## ACTIVITY
In the entries that follow, the first line to write out is the one containing "Welcome to the", and the last is the one containing "## What is the Landcare Design System?". Reproduce that stretch exactly, with nothing before or after it.

=====

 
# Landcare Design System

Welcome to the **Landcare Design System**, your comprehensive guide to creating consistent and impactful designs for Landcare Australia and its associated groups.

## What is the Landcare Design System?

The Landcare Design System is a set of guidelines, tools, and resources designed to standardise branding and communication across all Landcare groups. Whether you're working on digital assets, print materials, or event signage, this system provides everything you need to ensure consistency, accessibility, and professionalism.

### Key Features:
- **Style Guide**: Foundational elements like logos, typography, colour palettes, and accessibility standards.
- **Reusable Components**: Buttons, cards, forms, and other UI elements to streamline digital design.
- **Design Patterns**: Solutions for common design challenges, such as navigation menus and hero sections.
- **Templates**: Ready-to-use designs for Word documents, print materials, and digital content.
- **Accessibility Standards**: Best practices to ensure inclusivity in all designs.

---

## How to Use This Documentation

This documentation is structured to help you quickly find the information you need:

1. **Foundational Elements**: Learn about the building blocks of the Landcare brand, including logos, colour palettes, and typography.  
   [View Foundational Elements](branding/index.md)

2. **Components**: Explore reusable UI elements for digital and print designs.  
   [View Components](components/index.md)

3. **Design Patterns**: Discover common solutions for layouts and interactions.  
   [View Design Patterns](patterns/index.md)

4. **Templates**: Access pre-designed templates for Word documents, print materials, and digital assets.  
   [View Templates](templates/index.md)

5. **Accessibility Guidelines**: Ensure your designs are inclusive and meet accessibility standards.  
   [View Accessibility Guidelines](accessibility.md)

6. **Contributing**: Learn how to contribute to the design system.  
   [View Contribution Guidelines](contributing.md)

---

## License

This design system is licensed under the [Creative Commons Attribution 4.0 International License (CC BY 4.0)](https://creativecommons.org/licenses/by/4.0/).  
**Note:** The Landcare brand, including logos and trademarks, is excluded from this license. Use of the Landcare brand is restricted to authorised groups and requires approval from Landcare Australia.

=====

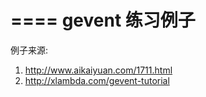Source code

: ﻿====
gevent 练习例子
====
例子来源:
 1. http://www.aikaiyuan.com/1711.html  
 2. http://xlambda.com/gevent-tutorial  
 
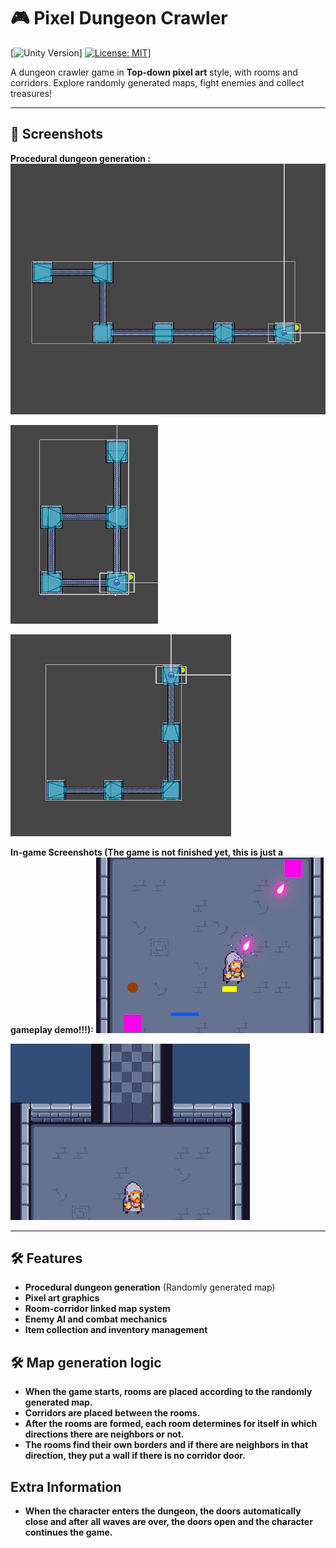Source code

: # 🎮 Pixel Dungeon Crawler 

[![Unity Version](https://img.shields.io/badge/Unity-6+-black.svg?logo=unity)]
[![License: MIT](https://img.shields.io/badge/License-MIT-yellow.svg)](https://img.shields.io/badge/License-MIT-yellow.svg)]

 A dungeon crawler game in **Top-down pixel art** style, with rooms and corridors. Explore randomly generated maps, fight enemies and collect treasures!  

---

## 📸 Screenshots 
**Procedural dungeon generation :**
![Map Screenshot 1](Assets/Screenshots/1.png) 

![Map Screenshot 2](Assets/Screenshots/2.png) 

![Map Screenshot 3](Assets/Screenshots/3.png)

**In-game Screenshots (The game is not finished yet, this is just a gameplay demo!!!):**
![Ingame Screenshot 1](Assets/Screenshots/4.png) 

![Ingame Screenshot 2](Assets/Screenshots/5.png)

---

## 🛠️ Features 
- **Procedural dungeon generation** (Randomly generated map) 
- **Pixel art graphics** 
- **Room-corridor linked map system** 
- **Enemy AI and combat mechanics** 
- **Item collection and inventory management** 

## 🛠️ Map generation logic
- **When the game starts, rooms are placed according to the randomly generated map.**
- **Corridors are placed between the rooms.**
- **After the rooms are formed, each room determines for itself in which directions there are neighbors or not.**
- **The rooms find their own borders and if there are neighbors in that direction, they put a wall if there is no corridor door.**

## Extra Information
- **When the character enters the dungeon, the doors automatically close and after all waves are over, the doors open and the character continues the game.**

=====

## RESULT OF THIS EXERCISE
Welcome to the **Landcare Design System**, your comprehensive guide to creating consistent and impactful designs for Landcare Australia and its associated groups.

## What is the Landcare Design System?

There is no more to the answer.